→ **YOUR TASK**
What follows is a set of records; copy all of it exactly.
(RECORDS PROVIDED Opens)
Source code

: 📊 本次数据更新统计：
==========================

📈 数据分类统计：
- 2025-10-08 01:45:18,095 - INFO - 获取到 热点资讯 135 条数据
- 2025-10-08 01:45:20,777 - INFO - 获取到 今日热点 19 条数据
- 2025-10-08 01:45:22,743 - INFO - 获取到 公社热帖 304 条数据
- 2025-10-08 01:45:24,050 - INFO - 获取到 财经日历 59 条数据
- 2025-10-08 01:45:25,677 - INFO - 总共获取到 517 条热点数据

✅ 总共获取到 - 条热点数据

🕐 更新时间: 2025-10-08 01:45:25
(RECORDS PROVIDED Closes)
→ **EXERCISE ANSWER**
Source code

: 📊 本次数据更新统计：
==========================

📈 数据分类统计：
- 2025-10-08 01:45:18,095 - INFO - 获取到 热点资讯 135 条数据
- 2025-10-08 01:45:20,777 - INFO - 获取到 今日热点 19 条数据
- 2025-10-08 01:45:22,743 - INFO - 获取到 公社热帖 304 条数据
- 2025-10-08 01:45:24,050 - INFO - 获取到 财经日历 59 条数据
- 2025-10-08 01:45:25,677 - INFO - 总共获取到 517 条热点数据

✅ 总共获取到 - 条热点数据

🕐 更新时间: 2025-10-08 01:45:25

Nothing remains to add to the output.